The trillions of bacteria, viruses, protozoa, and fungi that live in the human intestinal tract are much more than passive lodgers. They are also known to play a central role in our bodies’ metabolism, nutrition, and immune function, which can go on to influence our wider health and even our mood.
Researchers at Harvard T.H. Chan School of Public Health looked at the health and gut microbiome of over 300 healthy men. Along with taking poop samples every six months for two years, they were also asked to fill out a questionnaire about their diet. They found that those who adhered to a Mediterranean diet had a notably different make-up of gut bacteria, namely high concentrations of major dietary fiber metabolizers, such as Faecalibacterium prausnitzii and Bacteroides cellulosilyticus.
Furthermore, the presence of one bacteria species, known as Prevotella copri, was found to have an especially interesting link to cardiovascular health. The researchers found that people with decreased levels of P. copri appear to have experienced more of the positive effects of the Mediterranean diet on cardiometabolic disease. In other words, people with little or no P. copri reap more of the benefits of the Mediterranean diet.

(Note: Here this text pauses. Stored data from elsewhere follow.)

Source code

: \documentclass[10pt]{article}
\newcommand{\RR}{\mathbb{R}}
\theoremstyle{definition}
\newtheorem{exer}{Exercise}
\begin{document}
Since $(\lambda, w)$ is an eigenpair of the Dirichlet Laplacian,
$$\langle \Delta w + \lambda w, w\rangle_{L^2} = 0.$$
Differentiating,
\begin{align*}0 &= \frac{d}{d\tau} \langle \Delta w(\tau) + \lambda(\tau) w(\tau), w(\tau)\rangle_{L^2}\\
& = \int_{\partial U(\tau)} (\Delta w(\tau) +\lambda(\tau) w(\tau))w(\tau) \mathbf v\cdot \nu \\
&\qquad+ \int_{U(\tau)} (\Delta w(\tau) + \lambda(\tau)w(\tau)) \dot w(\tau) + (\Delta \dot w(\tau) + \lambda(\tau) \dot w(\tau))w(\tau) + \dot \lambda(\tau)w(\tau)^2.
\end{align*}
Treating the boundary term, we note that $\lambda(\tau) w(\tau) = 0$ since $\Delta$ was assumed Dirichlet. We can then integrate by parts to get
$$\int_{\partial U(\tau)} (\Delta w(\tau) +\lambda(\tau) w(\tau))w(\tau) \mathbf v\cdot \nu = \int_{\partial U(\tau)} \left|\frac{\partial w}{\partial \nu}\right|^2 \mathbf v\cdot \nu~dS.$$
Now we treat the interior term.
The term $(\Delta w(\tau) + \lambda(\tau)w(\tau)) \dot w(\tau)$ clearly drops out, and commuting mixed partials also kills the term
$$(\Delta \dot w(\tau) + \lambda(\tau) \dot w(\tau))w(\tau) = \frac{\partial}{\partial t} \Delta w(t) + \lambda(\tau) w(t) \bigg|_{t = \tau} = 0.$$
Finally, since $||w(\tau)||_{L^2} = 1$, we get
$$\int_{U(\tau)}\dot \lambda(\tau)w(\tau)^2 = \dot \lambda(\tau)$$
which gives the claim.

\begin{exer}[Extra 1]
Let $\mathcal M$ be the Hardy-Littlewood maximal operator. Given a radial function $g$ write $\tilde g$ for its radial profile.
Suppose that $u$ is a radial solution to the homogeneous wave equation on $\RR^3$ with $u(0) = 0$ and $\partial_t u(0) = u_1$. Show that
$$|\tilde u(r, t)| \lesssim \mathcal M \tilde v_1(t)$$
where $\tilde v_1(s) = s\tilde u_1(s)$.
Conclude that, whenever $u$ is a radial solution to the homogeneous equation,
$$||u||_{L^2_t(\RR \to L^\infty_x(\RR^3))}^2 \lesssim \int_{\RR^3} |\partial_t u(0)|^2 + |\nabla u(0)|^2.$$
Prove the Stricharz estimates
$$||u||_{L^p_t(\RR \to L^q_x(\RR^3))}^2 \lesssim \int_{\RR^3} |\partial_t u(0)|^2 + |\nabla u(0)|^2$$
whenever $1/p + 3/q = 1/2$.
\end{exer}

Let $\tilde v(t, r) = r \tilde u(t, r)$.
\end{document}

The researchers are not certain why P. copri appears to have this link, but they have a few ideas. Firstly, it could simply be that unhealthier diets, which increase the risk of cardiovascular, tend to foster the growth of P. copri. Alternatively, individuals who do not carry P. copri in the gut microbiome may metabolize components of the Mediterranean diet more efficiently and effectively, obtaining more of its cardioprotective effects.
However, the exact nature of this relationship remains speculation for now. The researchers point out that their study was merely observational and they’re limited in their ability to understand the underlying mechanism behind the patterns they observed. They also note that the interactions between the microbiome and diet is an immensely fiddly business. For example, many different subclades of P. copri can be found in different populations across the world, most likely due to diet and lifestyle differences, and not all clades may interact with the Mediterranean diet in the way seen here.
That said, this research is a good example of how new research is shedding light onto the mechanisms that underlie the relationship between the microorganisms that live within us and disease.